Moran WMA, Windsor

Birds of Interest

With it's beautiful spruce forests, Moran Wildlife Management Area is a good place to look for Crossbills (Red and White-winged), Pine Siskins, and Evening Grosbeaks, especially during irruption years.

About this Location

The diverse character of Eugene D. Moran WMA attracts hunters, birders, and other wildlife enthusiasts. This high-elevation property is part of a large collection of conserved land scattered across the Berkshire Plateau. The forested areas are primarily northern hardwood interspersed with spruce–fir stands. Abandoned agricultural fields and shrubland habitats along with extensive wetlands can be found west of Savoy Road. Beavers are active on the landscape, so waterways are always shifting. MassWildlife mows in certain locations to maintain grassland habitat and to provide cover for ring-necked pheasant. The Fobes Hill area is managed for shrubland and young forest habitat. Visitors can explore these varied habitats and observe wildlife living there. A walk to the open summit of Windsor Hill offers one of the most impressive views in the Berkshires.

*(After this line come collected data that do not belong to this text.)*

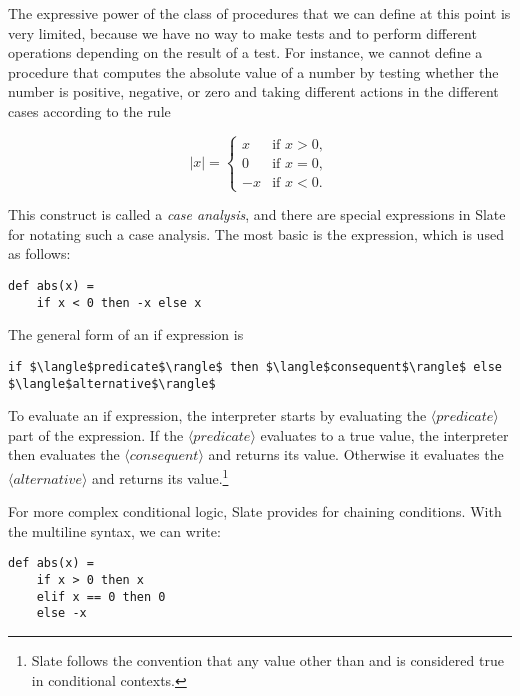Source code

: The expressive power of the class of procedures that we can define at this point is very limited, because we have no way to make tests and to perform different operations depending on the result of a test. For instance, we cannot define a procedure that computes the absolute value of a number by testing whether the number is positive, negative, or zero and taking different actions in the different cases according to the rule

\begin{equation}
|x| = \begin{cases}
x & \text{if } x > 0, \\
0 & \text{if } x = 0, \\
-x & \text{if } x < 0.
\end{cases}
\end{equation}

This construct is called a \textit{case analysis}, and there are special expressions in Slate for notating such a case analysis. The most basic is the  expression, which is used as follows:

\begin{lstlisting}
def abs(x) =
    if x < 0 then -x else x
\end{lstlisting}

The general form of an if expression is

\begin{lstlisting}[style=plain]
if $\langle$predicate$\rangle$ then $\langle$consequent$\rangle$ else $\langle$alternative$\rangle$
\end{lstlisting}

To evaluate an if expression, the interpreter starts by evaluating the $\langle\textit{predicate}\rangle$ part of the expression. If the $\langle\textit{predicate}\rangle$ evaluates to a true value, the interpreter then evaluates the $\langle\textit{consequent}\rangle$ and returns its value. Otherwise it evaluates the $\langle\textit{alternative}\rangle$ and returns its value.\footnote{Slate follows the convention that any value other than  and  is considered true in conditional contexts.}

For more complex conditional logic, Slate provides  for chaining conditions. With the multiline syntax, we can write:

\begin{lstlisting}
def abs(x) =
    if x > 0 then x
    elif x == 0 then 0
    else -x
\end{lstlisting}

This property is wholly in the town of Windsor with numerous points of entry. The primary access is via two large paved parking lots on the east and west sides of Route 8A. The WMA can also be accessed from the south side of Cheshire Road where there is a small grass parking lot or from the west side of North Street.

The large wet meadows on the WMA offer opportunities to see rare and uncommon marsh and grassland birds. There are many trails in the area for walking, hiking, and biking.

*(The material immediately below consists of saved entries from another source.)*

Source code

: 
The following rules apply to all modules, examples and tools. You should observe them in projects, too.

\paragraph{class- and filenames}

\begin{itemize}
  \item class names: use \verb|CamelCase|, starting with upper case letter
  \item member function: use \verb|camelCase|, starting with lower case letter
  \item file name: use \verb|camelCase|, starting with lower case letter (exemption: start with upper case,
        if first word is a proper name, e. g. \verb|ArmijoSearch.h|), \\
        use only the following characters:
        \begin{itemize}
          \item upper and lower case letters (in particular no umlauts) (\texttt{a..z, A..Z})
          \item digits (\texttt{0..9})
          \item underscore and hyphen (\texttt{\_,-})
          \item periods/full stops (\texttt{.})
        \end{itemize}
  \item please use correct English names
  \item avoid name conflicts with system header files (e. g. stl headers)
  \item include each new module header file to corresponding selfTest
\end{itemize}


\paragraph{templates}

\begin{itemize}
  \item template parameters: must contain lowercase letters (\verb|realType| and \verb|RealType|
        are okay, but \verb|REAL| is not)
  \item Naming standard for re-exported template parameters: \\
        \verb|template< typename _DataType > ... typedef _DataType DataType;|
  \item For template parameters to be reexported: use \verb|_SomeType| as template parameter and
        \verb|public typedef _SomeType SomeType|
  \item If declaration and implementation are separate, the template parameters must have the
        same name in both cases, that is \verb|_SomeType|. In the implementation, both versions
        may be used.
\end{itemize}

This Important Bird Area (IBA) is a mix of wet grass/sedge meadows, alder swamps, beaver ponds, fields, old field/brush/scrub habitats, deciduous northern hardwoods, and conifers such as red spruce and balsam fir.

Invasive plants in this IBA include European Buckthorn being cut and stump treated with herbicide, and Reed Canary Grass, which may be suppressed by controlled burns. No active management is currently in place to inhibit Brown-headed Cowbirds. Succession: ~90 acres of old field habitat created in recent years. Funding to maintain habitat is uncertain. Habitat conversion: Temporary disturbance to nesting birds during the first year of old-field conversion. RD/Overuse: Snowmobiles are restricted to one trail during winter.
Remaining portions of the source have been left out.